Quant à toi, parce que tu ne vois pas encore Dieu, c’est en aimant le prochain que tu mérites de voir Dieu ; en aimant le prochain, tu purifies ton regard pour voir Dieu. C’est ce que saint Jean dit de façon évidente : Si tu n’aimes pas ton frère, que tu vois, comment pourrais-tu aimer Dieu, que tu ne vois pas ?
Voici que l’on te dit : Aime Dieu. Si tu me dis : Montre-moi celui que je dois aimer, que répondrai-je, sinon ce que dit saint Jean : Dieu, personne ne l’a jamais vu ? Mais ne t’imagine pas que tu es absolument exclu de la vie de Dieu ! Saint Jean nous dit : Dieu est amour, et celui qui demeure dans l’amour demeure en Dieu. Aime donc le prochain, regarde en toi d’où te vient cet amour du prochain ; là tu verras Dieu, dans la mesure où cela te sera possible.

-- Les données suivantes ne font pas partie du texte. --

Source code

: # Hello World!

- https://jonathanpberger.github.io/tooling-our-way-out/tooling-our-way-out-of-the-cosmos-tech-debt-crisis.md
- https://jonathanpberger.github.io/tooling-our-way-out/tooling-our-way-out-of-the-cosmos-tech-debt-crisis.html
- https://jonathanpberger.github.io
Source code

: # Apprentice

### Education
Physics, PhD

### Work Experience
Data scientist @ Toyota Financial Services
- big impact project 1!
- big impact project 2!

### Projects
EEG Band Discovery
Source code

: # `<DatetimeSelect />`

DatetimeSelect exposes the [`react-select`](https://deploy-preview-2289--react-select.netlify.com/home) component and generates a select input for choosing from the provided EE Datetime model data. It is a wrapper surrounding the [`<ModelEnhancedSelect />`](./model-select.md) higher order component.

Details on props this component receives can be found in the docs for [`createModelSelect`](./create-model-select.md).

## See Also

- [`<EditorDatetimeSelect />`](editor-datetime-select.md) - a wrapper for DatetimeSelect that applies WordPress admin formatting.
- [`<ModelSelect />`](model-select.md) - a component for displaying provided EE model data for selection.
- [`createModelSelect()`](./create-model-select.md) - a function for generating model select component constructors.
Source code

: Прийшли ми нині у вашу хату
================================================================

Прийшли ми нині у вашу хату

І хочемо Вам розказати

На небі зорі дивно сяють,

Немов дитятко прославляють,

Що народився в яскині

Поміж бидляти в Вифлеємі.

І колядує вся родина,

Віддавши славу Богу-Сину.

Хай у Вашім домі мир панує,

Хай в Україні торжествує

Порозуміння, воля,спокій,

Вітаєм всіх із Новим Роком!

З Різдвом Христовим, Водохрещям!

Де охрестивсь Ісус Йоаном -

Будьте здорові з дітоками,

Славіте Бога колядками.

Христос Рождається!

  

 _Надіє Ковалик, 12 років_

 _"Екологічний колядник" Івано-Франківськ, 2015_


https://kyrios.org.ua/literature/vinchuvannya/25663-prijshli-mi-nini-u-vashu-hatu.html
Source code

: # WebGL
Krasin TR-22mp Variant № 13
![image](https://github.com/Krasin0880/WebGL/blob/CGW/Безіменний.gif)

Mets-toi donc à aimer le prochain. Partage ton pain avec celui qui a faim, recueille chez toi le malheureux sans abri, couvre celui que tu verras sans vêtement, ne méprise pas ton semblable. ~
En agissant ainsi, qu’obtiendras-tu ? Alors ta lumière jaillira comme l’aurore. La lumière, c’est ton Dieu. C’est une aurore, parce que son avènement se produira pour toi après la nuit de ce monde. Car cette lumière-là ne se lève pas, ne se couche pas : elle demeure toujours.
En aimant le prochain, en prenant soin de ton prochain, tu es en route. Où cela, si ce n’est vers le Seigneur Dieu, vers celui que tu dois aimer de tout ton cœur, de toute ton âme, de tout ton esprit ? Car nous ne sommes pas arrivés jusqu’au Seigneur, mais nous avons le prochain avec nous. Porte donc celui avec qui tu marches, pour parvenir à celui avec qui tu désires demeurer.